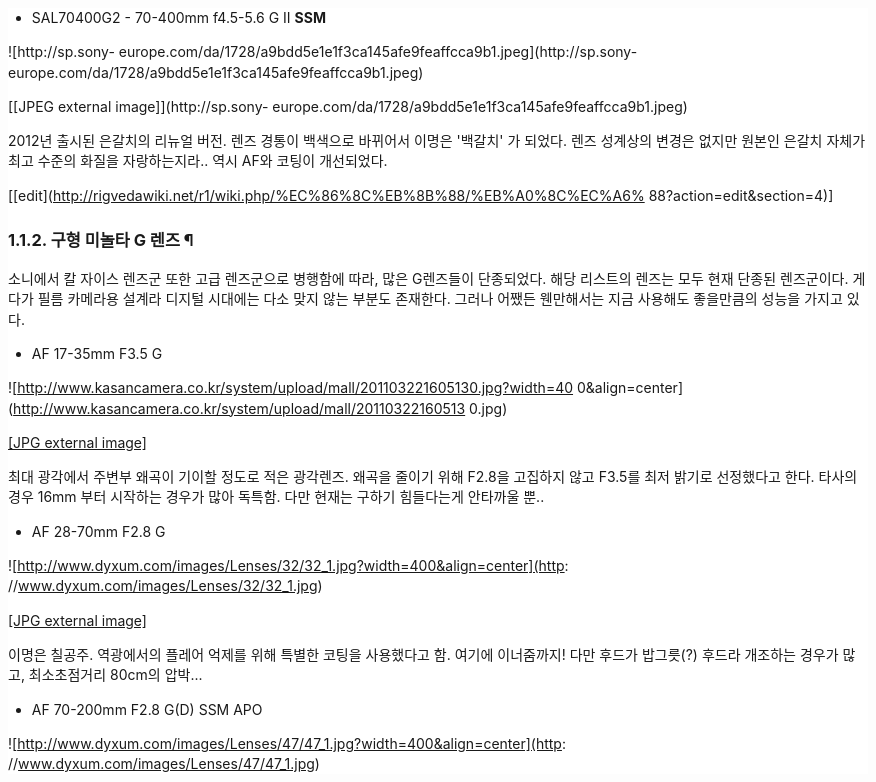   * SAL70400G2 - 70-400mm f4.5-5.6 G II **SSM**  

![http://sp.sony-
europe.com/da/1728/a9bdd5e1e1f3ca145afe9feaffcca9b1.jpeg](http://sp.sony-
europe.com/da/1728/a9bdd5e1e1f3ca145afe9feaffcca9b1.jpeg)

[[JPEG external image]](http://sp.sony-
europe.com/da/1728/a9bdd5e1e1f3ca145afe9feaffcca9b1.jpeg)

  

2012년 출시된 은갈치의 리뉴얼 버전. 렌즈 경통이 백색으로 바뀌어서 이명은 '백갈치' 가 되었다. 렌즈 성계상의 변경은 없지만 원본인
은갈치 자체가 최고 수준의 화질을 자랑하는지라.. 역시 AF와 코팅이 개선되었다.  

[[edit](http://rigvedawiki.net/r1/wiki.php/%EC%86%8C%EB%8B%88/%EB%A0%8C%EC%A6%
88?action=edit&section=4)]

### 1.1.2. 구형 미놀타 G 렌즈 ¶

  

소니에서 칼 자이스 렌즈군 또한 고급 렌즈군으로 병행함에 따라, 많은 G렌즈들이 단종되었다. 해당 리스트의 렌즈는 모두 현재 단종된
렌즈군이다. 게다가 필름 카메라용 설계라 디지털 시대에는 다소 맞지 않는 부분도 존재한다. 그러나 어쨌든 웬만해서는 지금 사용해도 좋을만큼의
성능을 가지고 있다.

  

  * AF 17-35mm F3.5 G   
  

![http://www.kasancamera.co.kr/system/upload/mall/201103221605130.jpg?width=40
0&align=center](http://www.kasancamera.co.kr/system/upload/mall/20110322160513
0.jpg)

[[JPG external
image]](http://www.kasancamera.co.kr/system/upload/mall/201103221605130.jpg)

  
  
최대 광각에서 주변부 왜곡이 기이할 정도로 적은 광각렌즈. 왜곡을 줄이기 위해 F2.8을 고집하지 않고 F3.5를 최저 밝기로 선정했다고
한다. 타사의 경우 16mm 부터 시작하는 경우가 많아 독특함. 다만 현재는 구하기 힘들다는게 안타까울 뿐..  
  

  * AF 28-70mm F2.8 G   
  

![http://www.dyxum.com/images/Lenses/32/32_1.jpg?width=400&align=center](http:
//www.dyxum.com/images/Lenses/32/32_1.jpg)

[[JPG external image]](http://www.dyxum.com/images/Lenses/32/32_1.jpg)

  
  
이명은 칠공주. 역광에서의 플레어 억제를 위해 특별한 코팅을 사용했다고 함. 여기에 이너줌까지! 다만 후드가 밥그릇(?) 후드라 개조하는
경우가 많고, 최소초점거리 80cm의 압박...  
  

  * AF 70-200mm F2.8 G(D) SSM APO  

![http://www.dyxum.com/images/Lenses/47/47_1.jpg?width=400&align=center](http:
//www.dyxum.com/images/Lenses/47/47_1.jpg)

____________

Aim of the exercise: Go line by line through the data, copying each one that contains the word "kasancamera".

Answer box:
![http://www.kasancamera.co.kr/system/upload/mall/201103221605130.jpg?width=40
0&align=center](http://www.kasancamera.co.kr/system/upload/mall/20110322160513
image]](http://www.kasancamera.co.kr/system/upload/mall/201103221605130.jpg)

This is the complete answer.